Task to carry out: Pick out every line of the entries below where "тенісистів" occurs, and copy those lines.
Stored data: Begin
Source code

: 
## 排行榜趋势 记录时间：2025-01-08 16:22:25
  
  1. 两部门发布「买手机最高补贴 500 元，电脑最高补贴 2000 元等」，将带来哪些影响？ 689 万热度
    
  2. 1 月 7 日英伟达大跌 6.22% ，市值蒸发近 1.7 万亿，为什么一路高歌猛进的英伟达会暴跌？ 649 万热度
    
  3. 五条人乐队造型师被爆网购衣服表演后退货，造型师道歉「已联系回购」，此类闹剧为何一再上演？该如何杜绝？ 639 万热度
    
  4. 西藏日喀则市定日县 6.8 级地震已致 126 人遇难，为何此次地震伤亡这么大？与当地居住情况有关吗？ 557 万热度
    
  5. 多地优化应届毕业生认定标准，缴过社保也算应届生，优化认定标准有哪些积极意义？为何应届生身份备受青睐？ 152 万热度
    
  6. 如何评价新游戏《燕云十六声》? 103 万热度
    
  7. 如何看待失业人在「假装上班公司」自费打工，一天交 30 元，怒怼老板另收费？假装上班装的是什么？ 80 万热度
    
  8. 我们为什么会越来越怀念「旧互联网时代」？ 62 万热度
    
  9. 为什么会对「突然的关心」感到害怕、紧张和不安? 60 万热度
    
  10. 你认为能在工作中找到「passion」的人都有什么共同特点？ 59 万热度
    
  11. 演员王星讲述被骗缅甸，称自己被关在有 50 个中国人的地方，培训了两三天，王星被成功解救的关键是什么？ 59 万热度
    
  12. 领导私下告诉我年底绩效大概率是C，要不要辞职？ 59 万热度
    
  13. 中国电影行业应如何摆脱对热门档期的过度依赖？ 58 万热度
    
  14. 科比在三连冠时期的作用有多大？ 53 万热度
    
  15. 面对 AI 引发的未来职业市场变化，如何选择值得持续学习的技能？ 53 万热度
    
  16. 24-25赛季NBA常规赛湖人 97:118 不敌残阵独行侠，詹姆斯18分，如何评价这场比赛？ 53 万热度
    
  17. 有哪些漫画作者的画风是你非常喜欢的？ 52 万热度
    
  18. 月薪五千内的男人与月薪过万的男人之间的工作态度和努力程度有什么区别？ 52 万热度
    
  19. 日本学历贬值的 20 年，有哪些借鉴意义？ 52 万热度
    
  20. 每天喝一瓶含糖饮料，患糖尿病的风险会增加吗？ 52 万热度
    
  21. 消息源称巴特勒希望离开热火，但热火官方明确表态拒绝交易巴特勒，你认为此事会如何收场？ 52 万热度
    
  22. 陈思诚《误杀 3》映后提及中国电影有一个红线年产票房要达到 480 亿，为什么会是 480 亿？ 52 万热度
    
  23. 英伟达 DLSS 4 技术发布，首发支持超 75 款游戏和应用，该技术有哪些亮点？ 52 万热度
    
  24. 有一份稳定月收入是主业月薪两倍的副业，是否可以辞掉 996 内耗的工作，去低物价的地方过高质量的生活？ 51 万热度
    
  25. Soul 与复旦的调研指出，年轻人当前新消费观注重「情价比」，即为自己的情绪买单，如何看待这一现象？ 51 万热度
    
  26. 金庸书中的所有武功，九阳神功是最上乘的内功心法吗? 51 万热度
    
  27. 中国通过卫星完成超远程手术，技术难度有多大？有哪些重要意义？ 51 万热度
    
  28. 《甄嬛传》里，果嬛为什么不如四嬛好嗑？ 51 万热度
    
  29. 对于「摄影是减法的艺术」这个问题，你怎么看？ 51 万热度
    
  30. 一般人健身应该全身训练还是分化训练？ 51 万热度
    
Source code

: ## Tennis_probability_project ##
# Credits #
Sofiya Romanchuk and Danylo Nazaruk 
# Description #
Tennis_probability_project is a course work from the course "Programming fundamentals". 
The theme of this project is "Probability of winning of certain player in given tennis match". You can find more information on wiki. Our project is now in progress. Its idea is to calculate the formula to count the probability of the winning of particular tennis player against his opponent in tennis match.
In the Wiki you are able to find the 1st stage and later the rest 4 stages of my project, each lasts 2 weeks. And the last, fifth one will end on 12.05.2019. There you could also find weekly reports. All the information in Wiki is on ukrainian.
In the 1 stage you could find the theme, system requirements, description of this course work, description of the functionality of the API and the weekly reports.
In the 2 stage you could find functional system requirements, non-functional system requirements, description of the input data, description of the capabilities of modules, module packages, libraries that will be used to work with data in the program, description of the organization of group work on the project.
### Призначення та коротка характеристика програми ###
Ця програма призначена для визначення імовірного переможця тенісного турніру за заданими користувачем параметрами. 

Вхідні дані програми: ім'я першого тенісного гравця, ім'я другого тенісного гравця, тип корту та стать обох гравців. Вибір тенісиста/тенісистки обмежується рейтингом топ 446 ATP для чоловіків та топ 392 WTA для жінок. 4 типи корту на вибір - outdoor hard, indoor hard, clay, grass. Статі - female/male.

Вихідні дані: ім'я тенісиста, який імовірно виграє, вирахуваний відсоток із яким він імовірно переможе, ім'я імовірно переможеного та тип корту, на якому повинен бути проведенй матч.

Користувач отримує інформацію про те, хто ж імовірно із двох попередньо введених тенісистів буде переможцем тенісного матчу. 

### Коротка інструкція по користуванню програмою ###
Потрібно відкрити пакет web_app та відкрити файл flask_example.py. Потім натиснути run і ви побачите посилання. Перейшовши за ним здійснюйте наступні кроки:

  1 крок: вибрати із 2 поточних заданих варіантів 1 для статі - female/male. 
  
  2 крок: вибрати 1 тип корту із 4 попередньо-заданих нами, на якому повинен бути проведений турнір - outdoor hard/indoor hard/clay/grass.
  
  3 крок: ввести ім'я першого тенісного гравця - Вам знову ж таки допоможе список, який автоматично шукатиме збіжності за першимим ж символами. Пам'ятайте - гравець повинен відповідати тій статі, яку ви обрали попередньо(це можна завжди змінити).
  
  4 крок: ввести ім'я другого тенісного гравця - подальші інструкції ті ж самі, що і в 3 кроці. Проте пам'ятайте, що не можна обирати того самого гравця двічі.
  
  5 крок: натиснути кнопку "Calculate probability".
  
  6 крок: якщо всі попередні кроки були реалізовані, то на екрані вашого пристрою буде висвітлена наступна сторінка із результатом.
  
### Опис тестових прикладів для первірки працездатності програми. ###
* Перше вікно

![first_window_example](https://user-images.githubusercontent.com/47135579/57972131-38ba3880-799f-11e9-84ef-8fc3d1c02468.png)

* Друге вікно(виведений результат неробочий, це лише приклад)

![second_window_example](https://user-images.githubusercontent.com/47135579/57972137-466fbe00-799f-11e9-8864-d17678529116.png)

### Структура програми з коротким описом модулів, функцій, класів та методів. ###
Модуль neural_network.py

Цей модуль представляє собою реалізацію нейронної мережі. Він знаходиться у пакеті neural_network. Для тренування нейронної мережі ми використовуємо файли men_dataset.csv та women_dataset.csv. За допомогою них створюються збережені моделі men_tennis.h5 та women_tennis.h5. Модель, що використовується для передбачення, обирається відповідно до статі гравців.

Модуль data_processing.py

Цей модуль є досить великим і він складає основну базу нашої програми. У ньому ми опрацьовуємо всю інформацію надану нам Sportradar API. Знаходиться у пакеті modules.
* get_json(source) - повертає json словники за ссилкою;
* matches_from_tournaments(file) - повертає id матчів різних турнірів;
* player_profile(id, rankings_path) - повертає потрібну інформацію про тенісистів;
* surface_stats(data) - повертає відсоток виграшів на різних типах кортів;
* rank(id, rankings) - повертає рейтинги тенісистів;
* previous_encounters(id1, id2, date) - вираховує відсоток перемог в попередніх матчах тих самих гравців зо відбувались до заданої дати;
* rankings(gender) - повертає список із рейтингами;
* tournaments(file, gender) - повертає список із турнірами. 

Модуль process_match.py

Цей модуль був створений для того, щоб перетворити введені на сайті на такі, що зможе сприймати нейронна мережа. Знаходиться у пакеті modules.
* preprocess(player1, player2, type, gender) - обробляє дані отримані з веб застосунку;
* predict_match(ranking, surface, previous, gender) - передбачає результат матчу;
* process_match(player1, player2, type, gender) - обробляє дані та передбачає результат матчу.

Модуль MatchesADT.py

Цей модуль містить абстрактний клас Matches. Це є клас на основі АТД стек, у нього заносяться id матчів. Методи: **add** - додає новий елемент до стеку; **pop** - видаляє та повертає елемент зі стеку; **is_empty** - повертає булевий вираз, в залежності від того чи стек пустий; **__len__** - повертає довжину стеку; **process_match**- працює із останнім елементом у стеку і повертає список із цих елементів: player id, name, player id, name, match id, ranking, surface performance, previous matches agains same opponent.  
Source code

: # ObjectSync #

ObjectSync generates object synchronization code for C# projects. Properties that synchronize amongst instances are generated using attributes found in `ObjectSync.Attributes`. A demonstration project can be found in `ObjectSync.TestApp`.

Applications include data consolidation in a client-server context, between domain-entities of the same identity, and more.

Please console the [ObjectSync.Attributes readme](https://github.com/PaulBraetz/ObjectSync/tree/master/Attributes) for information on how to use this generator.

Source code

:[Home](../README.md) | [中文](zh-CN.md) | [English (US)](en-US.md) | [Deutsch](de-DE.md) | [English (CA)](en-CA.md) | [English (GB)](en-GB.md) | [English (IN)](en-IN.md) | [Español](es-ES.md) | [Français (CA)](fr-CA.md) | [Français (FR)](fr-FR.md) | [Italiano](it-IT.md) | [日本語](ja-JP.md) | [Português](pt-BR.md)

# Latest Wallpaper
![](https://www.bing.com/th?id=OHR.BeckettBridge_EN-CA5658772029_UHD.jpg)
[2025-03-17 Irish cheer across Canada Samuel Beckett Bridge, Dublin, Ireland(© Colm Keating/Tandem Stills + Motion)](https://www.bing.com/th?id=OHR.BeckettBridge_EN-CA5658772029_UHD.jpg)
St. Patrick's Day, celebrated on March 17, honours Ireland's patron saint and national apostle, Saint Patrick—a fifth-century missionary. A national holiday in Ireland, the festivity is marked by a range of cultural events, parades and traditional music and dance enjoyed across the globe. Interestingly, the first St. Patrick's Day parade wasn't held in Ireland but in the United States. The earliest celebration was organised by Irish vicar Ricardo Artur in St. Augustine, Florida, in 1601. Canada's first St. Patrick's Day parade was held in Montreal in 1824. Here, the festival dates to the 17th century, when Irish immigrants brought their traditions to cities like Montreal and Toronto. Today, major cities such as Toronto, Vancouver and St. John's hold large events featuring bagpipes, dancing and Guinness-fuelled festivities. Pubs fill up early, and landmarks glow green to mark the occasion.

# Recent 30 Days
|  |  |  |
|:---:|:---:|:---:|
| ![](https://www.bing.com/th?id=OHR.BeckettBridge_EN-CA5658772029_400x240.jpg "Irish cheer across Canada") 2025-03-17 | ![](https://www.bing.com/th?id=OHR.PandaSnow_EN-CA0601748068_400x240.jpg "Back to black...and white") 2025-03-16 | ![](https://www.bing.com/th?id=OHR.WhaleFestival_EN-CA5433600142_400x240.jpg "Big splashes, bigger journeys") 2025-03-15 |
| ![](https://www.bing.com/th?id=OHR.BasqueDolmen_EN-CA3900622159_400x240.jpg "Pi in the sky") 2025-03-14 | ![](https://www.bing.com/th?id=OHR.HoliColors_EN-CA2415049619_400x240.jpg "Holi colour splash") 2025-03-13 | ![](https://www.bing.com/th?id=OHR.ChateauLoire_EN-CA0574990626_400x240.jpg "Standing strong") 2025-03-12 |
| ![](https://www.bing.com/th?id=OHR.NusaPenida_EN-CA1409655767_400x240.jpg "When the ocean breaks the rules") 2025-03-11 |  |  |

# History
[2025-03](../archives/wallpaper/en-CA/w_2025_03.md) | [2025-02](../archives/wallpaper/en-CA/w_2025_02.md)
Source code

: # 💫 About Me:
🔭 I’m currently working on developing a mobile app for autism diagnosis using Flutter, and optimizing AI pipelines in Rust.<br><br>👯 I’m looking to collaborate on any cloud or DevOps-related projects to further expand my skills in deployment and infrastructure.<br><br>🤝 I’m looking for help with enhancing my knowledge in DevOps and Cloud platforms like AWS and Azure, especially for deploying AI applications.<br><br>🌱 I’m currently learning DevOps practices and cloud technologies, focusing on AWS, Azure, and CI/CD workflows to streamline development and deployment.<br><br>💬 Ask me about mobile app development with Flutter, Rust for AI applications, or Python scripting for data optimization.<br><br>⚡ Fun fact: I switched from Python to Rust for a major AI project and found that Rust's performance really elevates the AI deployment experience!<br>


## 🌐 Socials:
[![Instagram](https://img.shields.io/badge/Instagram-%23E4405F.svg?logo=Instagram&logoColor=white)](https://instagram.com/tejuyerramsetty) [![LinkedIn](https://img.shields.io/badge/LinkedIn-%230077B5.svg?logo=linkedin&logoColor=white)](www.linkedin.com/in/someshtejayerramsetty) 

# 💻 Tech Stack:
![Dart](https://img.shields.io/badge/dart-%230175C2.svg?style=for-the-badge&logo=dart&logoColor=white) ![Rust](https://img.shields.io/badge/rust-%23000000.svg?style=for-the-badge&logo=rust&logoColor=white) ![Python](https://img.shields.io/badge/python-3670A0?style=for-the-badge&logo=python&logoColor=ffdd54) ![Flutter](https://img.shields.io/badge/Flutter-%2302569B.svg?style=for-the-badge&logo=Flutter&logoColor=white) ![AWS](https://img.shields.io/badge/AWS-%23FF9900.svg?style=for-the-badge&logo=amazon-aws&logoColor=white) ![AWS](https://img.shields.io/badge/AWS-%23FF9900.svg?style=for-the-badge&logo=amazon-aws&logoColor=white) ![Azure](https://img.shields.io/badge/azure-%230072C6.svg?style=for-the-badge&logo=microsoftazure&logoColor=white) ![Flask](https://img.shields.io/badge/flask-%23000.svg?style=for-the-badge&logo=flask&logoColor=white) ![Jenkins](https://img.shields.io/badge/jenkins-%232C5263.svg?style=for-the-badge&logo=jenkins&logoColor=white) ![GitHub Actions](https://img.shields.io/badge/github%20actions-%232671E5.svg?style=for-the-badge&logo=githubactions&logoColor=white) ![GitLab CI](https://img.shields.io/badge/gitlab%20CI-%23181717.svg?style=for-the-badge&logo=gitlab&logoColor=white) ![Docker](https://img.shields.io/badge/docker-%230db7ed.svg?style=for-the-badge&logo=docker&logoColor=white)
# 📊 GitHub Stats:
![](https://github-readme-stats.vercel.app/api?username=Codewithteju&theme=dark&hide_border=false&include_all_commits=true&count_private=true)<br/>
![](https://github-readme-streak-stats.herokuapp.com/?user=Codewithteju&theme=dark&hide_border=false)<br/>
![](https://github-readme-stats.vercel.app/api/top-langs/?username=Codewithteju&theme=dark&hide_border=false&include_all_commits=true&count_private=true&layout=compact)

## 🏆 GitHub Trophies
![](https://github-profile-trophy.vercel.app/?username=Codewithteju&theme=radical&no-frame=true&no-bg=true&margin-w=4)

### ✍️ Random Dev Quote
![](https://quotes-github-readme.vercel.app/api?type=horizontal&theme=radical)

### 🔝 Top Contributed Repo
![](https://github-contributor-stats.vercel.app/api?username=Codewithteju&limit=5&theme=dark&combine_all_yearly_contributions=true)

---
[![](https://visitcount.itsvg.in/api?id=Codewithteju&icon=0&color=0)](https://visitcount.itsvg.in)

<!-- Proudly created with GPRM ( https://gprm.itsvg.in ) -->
Stored data: End
Answer to the problem:
Користувач отримує інформацію про те, хто ж імовірно із двох попередньо введених тенісистів буде переможцем тенісного матчу. 
* player_profile(id, rankings_path) - повертає потрібну інформацію про тенісистів;
* rank(id, rankings) - повертає рейтинги тенісистів;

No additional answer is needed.